Italy is Shutting Down Educational Institutes to Combat Coronavirus

Reportedly, Italy is shutting down all the schools nationwide to help curb the latest threat of growing coronavirus epidemic. It’s been officially revealed that more than 3,000 cases of coronavirus reported and more than 100 is the death toll.

For two weeks, Italy is shutting down its schools as the government works to contain the novel coronavirus outbreak that has hit the European country particularly hard.

It has been said by the officials that the new coronavirus has infected more than 3,000 people and killed at least 107 in the country as of Tuesday. As a result, all schools, universities, and day cares will be shut starting Thursday and will remain closed until at least March 15.

Prime Minister of Italy Giuseppe Conte said in a statement on Wednesday.

“It is a prudent decision to contain the virus because we have a health-care system at risk of being overloaded”.

In month of February, Italy had already imposed similar measures in the northern part of the country, and the epicenter of the country’s outbreak and cities like Milan and Venice are basically under lockdown because of travel restrictions.

This new directive also expands the school closures nationwide and affects about 8.7 million students, according to Bloomberg. The Italian government has also banned fans from attending sporting events and some fashion shows.

Italy is the first country in Europe to take such sweeping measures, though France has closed around 120 schools in the most heavily affected areas of that country, the Guardian reports.

But many places in East Asia have already taken similar steps: Japan has closed schools for roughly a month, until early April; Hong Kong schools have been shut for weeks and won’t reopen until late April. China, too, has shuttered schools and deployed an online learning curriculum instead.

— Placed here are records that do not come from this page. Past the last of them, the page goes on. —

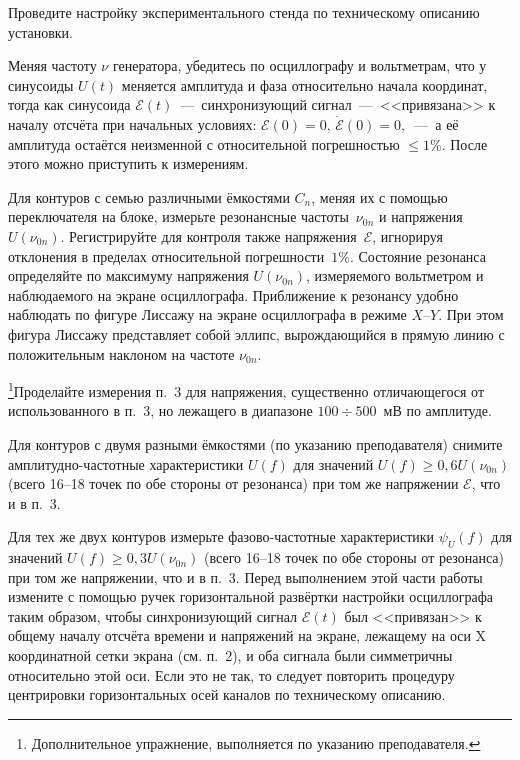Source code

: \begin{lab:task}
    \item Проведите настройку экспериментального стенда по техническому описанию
установки.

    \item Меняя частоту $\nu$ генератора, убедитесь по осциллографу и вольтметрам,
что у синусоиды $U(t)$ меняется амплитуда и фаза относительно начала координат,
тогда как синусоида $\mathcal{E}(t)$~---~синхронизующий сигнал~---~<<привязана>>
к началу отсчёта при начальных условиях: $\mathcal{E}(0)=0$,
$\dot{\mathcal{E}}(0)=0,$~---~а её амплитуда остаётся неизменной с относительной
погрешностью  $\le1\%$. После этого можно приступить к измерениям.

    \item Для контуров с семью различными ёмкостями $C_n$, меняя их с помощью
переключателя на блоке, измерьте резонансные частоты~$\nu_{0n}$ и напряжения
$U(\nu_{0n})$. Регистрируйте для контроля также напряжения~$\mathcal{E}$,
игнорируя отклонения в пределах относительной погрешности~$1\%$. Состояние
резонанса определяйте по максимуму напряжения $U(\nu_{0n})$, измеряемого
вольтметром и наблюдаемого на экране осциллографа. Приближение к резонансу
удобно наблюдать по фигуре Лиссажу на экране осциллографа в режиме $X$--$Y$.
При этом фигура Лиссажу представляет собой эллипс, вырождающийся в прямую линию
с положительным наклоном  на частоте $\nu_{0n}$.

    \item \footnote{Дополнительное упражнение, выполняется по указанию
        преподавателя.}Проделайте измерения п.~3 для напряжения, существенно 
    отличающегося от использованного в п.~3, но лежащего в диапазоне $100\div500$~мВ 
    по амплитуде.

    \item Для контуров с двумя разными ёмкостями (по указанию преподавателя)
снимите амплитудно-частотные характеристики $U(f)$ для значений
$U(f)\ge0,6U(\nu_{0n})$ (всего 16--18 точек по обе стороны от резонанса) при
том же напряжении $\mathcal{E}$, что и в п.~3.

    \item Для тех же двух контуров измерьте фазово-частотные характеристики
$\psi_U(f)$ для значений $U(f)\ge0,3U(\nu_{0n})$ (всего 16--18 точек по обе
стороны от резонанса) при том же напряжении, что и в п.~3. Перед выполнением
этой части работы измените с помощью ручек горизонтальной развёртки настройки
осциллографа таким образом, чтобы синхронизующий сигнал $\mathcal{E}(t)$ был
<<привязан>> к общему началу отсчёта времени и напряжений на экране, лежащему на
оси X координатной сетки экрана (см. п.~2), и оба сигнала были симметричны
относительно этой оси. Если это не так, то следует повторить процедуру
центрировки горизонтальных осей каналов по техническому описанию.


\end{lab:task}
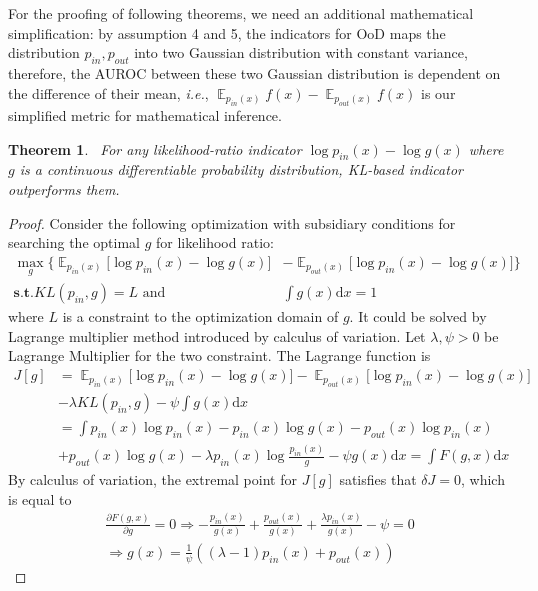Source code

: \documentclass[a3paper]{article}
\newtheorem{theorem}{Theorem}
\newtheorem*{proof}{\it{Proof.}\rm}
\newcommand{\IE}{\textit{i.e.}, }
\newcommand{\dd}{\mathrm{d}}
\newcommand{\E}{\operatorname{\mathbb{E}}}
\newcommand{\pin}{p_{in}}
\newcommand{\pout}{p_{out}}
\begin{document}
For the proofing of following theorems, we need an additional mathematical simplification: by assumption 4 and 5, the indicators for OoD maps the distribution $\pin, \pout$ into two Gaussian distribution with constant variance, therefore, the AUROC between these two Gaussian distribution is dependent on the difference of their mean, \IE $\E_{\pin(x)} f(x) - \E_{\pout(x)} f(x)$ is our simplified metric for mathematical inference. 



\begin{theorem}~\label{thm4}
For any likelihood-ratio indicator $\log \pin(x) - \log g(x)$ where $g$ is a continuous differentiable probability distribution, KL-based indicator outperforms them.
\end{theorem}
\begin{proof}\rm
	Consider the following optimization with subsidiary conditions for searching the optimal $g$ for likelihood ratio:
	\begin{align*}
	\max_g \Big\{\E_{\pin(x)} \big[\log \pin(x) - \log g(x)\big] &- \E_{\pout(x)} \big[\log \pin(x) - \log g(x)\big]\Big\} \\
	\textbf{s.t.} KL(\pin, g) = L \text{ and } &\int g(x) \dd x = 1 
	\end{align*}
	where $L$ is a constraint to the optimization domain of $g$. It could be solved by Lagrange multiplier method introduced by calculus of variation. 
	Let $\lambda, \psi > 0$ be Lagrange Multiplier for the two constraint. The Lagrange function is 
	\begin{align*}
		J[g] &= \E_{\pin(x)} \big[\log \pin(x) - \log g(x)\big] - \E_{\pout(x)} \big[\log \pin(x) - \log g(x)\big] \\
		&-\lambda KL(\pin, g) - \psi \int g(x) \dd x \\
		&= \int \pin(x) \log \pin(x) - \pin(x) \log g(x) - \pout(x) \log \pin(x) \\ 
		&+ \pout(x) \log g(x) - \lambda \pin(x) \log \frac{\pin(x)}{g} - \psi g(x) \dd x = \int F(g, x) \dd x
	\end{align*}
	By calculus of variation, the extremal point for $J[g]$ satisfies that $\delta J = 0$, which is equal to
	\begin{align*}
		\frac{\partial F(g, x)}{\partial g} = 0 \Rightarrow -\frac{\pin(x)}{g(x)} + \frac{\pout(x)}{g(x)} + \frac{\lambda \pin(x)}{g(x)} - \psi = 0 \\
		\Rightarrow g(x) = \frac{1}{\psi} ((\lambda - 1)\pin(x) + \pout(x))
	\end{align*}

\end{proof}
\end{document}
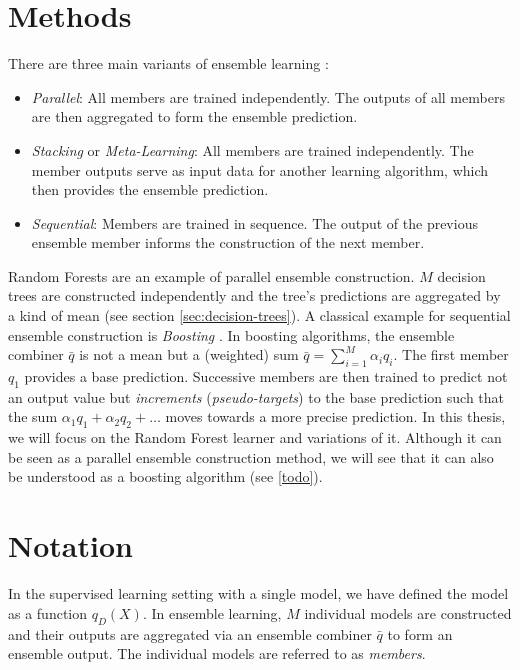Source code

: \documentclass[
    a4paper, %
	fontsize=10pt, %
	twoside=false, %
]{kaobook}
\begin{document}
\section{Methods}
\label{sec:ensemble-learning-methods}
There are three main variants of ensemble learning \cite{mienye_SurveyEnsembleLearning_2022}:
\begin{itemize}
\item \textit{Parallel}: All members are trained independently. The outputs of all members are then aggregated to form the ensemble prediction.
\item \textit{Stacking} or \textit{Meta-Learning}: All members are trained independently. The member outputs serve as input data for another learning algorithm, which then provides the ensemble prediction.
\item \textit{Sequential}: Members are trained in sequence. The output of the previous ensemble member informs the construction of the next member.
\end{itemize}
Random Forests \cite{breiman_RandomForests_2001} are an example of parallel ensemble construction. $M$ decision trees are constructed independently and the tree's predictions are aggregated by a kind of mean (see section \ref{sec:decision-trees}). A classical example for sequential ensemble construction is \textit{Boosting} \cite{schapire_BoostingFoundationsAlgorithms_2012}. In boosting algorithms, the ensemble combiner $\bar{q}$ is not a mean but a (weighted) sum $\bar{q} = \sum_{i=1}^M \alpha_{i}q_{i}$. The first member $q_{1}$ provides a base prediction. Successive members are then trained to predict not an output value but \textit{increments} (\textit{pseudo-targets}) to the base prediction such that the sum $\alpha_{1}q_{1} + \alpha_{2}q_{2} + \dots$ moves towards a more precise prediction. 
In this thesis, we will focus on the Random Forest learner and variations of it. Although it can be seen as a parallel ensemble construction method, we will see that it can also be understood as a boosting algorithm (see \ref{todo}).

\section{Notation}
\label{sec:ensemble-learning-notation}

In the supervised learning setting with a single model, we have defined the model as a function $q_{D}(X)$. In ensemble learning, $M$ individual models are constructed and their outputs are aggregated via an ensemble combiner $\bar{q}$ to form an ensemble output. The individual models are referred to as \textit{members}. 
\end{document}
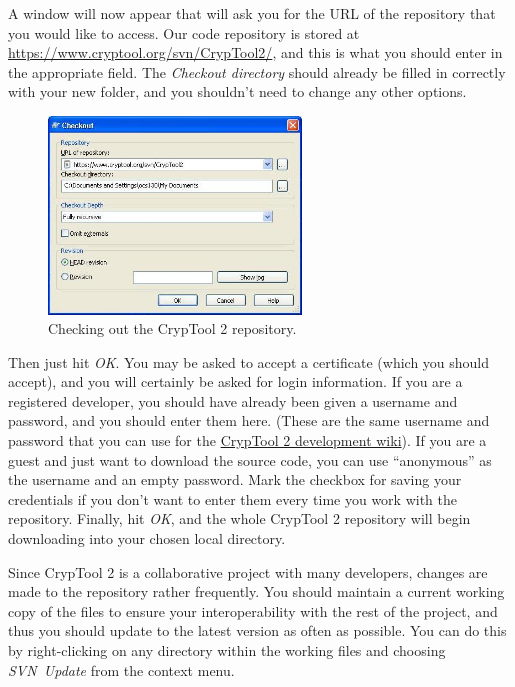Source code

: A window will now appear that will ask you for the URL of the repository that you would like to access. Our code repository is stored at \url{https://www.cryptool.org/svn/CrypTool2/}, and this is what you should enter in the appropriate field. The \textit{Checkout directory} should already be filled in correctly with your new folder, and you shouldn't need to change any other options.

\begin{figure}[h!]
	\centering
		\includegraphics[width=0.60\textwidth]{figures/tortoise_svn_checkout2.jpg}
	\caption{Checking out the CrypTool 2 repository.}
	\label{fig:tortoise_svn_checkout2}
\end{figure}

Then just hit \textit{OK}. You may be asked to accept a certificate (which you should accept), and you will certainly be asked for login information. If you are a registered developer, you should have already been given a username and password, and you should enter them here. (These are the same username and password that you can use for the \href{https://www.cryptool.org/trac/CrypTool2/wiki/WikiStart}{CrypTool 2 development wiki}). If you are a guest and just want to download the source code, you can use ``anonymous'' as the username and an empty password. Mark the checkbox for saving your credentials if you don't want to enter them every time you work with the repository. Finally, hit \textit{OK}, and the whole CrypTool 2 repository will begin downloading into your chosen local directory.

Since CrypTool 2 is a collaborative project with many developers, changes are made to the repository rather frequently. You should maintain a current working copy of the files to ensure your interoperability with the rest of the project, and thus you should update to the latest version as often as possible. You can do this by right-clicking on any directory within the working files and choosing \textit{SVN~Update} from the context menu.

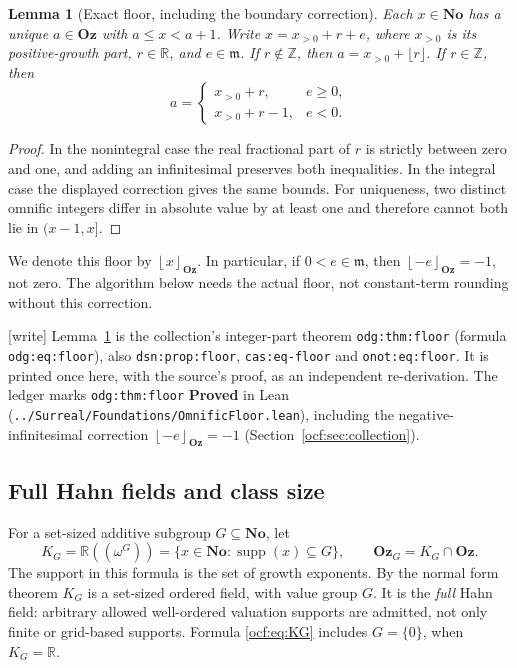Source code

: \documentclass[11pt,a4paper]{article}
\numberwithin{equation}{section}
\newtheorem{lemma}[theorem]{Lemma}
\theoremstyle{definition}
\theoremstyle{remark}
\newcommand{\No}{\mathbf{No}}
\newcommand{\Oz}{\mathbf{Oz}}
\newcommand{\R}{\mathbb R}
\newcommand{\Z}{\mathbb Z}
\newcommand{\mm}{\mathfrak m}
\newcommand{\supp}{\operatorname{supp}}
\newcommand{\fl}[1]{\left\lfloor#1\right\rfloor_{\Oz}}
\newcommand{\rpath}[1]{\nolinkurl{#1}}%
\newcommand{\lbl}[1]{\nolinkurl{#1}}%
\newcommand{\wtag}{\textup{[write]}}%
\begin{document}
\begin{lemma}[Exact floor, including the boundary correction]
\label{ocf:lem:floor}
Each $x\in\No$ has a unique $a\in\Oz$ with $a\le x<a+1$. Write
$x=x_{>0}+r+e$, where $x_{>0}$ is its positive-growth part, $r\in\R$, and
$e\in\mm$. If $r\notin\Z$, then
$a=x_{>0}+\lfloor r\rfloor$. If $r\in\Z$, then
\[
 a=\begin{cases}x_{>0}+r,&e\ge0,\\
                 x_{>0}+r-1,&e<0.
   \end{cases}
\]
\end{lemma}
\begin{proof}
In the nonintegral case the real fractional part of $r$ is strictly between
zero and one, and adding an infinitesimal preserves both inequalities. In
the integral case the displayed correction gives the same bounds. For
uniqueness, two distinct omnific integers differ in absolute value by at
least one and therefore cannot both lie in $(x-1,x]$.
\end{proof}

We denote this floor by $\fl{x}$. In particular, if $0<e\in\mm$, then
$\fl{-e}=-1$, not zero. The algorithm below needs the actual floor, not
constant-term rounding without this correction.

\wtag{} Lemma~\ref{ocf:lem:floor} is the collection's integer-part
theorem \lbl{odg:thm:floor} (formula \lbl{odg:eq:floor}), also
\lbl{dsn:prop:floor}, \lbl{cas:eq-floor} and \lbl{onot:eq:floor}. It is
printed once here, with the source's proof, as an independent
re-derivation. The ledger marks \lbl{odg:thm:floor} \textbf{Proved} in Lean
(\rpath{../Surreal/Foundations/OmnificFloor.lean}), including the
negative-infinitesimal correction $\fl{-e}=-1$
(Section~\ref{ocf:sec:collection}).

\subsection{Full Hahn fields and class size}

For a set-sized additive subgroup $G\subseteq\No$, let
\begin{equation}\label{ocf:eq:KG}
 K_G=\R((\omega^G))
   =\{x\in\No:\supp(x)\subseteq G\},\qquad
 \Oz_G=K_G\cap\Oz.
\end{equation}
The support in this formula is the set of growth exponents. By the normal
form theorem $K_G$ is a set-sized ordered field, with value group $G$.
It is the \emph{full} Hahn field: arbitrary allowed well-ordered valuation
supports are admitted, not only finite or grid-based supports. Formula
\eqref{ocf:eq:KG} includes $G=\{0\}$, when $K_G=\R$.
\end{document}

So far, children don’t seem to be particularly vulnerable to the coronavirus, at least relative to other demographics. According to the US Centers for Disease Control and Prevention (CDC), “There is no evidence that children are more susceptible. In fact, most confirmed cases of COVID-19 reported from China have occurred in adults.” (Covid-19 is the formal name for the disease caused by the novel coronavirus.)

But Covid-19 risk increases with age or with underlying medical conditions, according to the World Health Organization (WHO), with those 80 or older with the highest mortality rates, according to the available data from the WHO. Italy, in particular, has a large elderly population, which makes the country particularly vulnerable.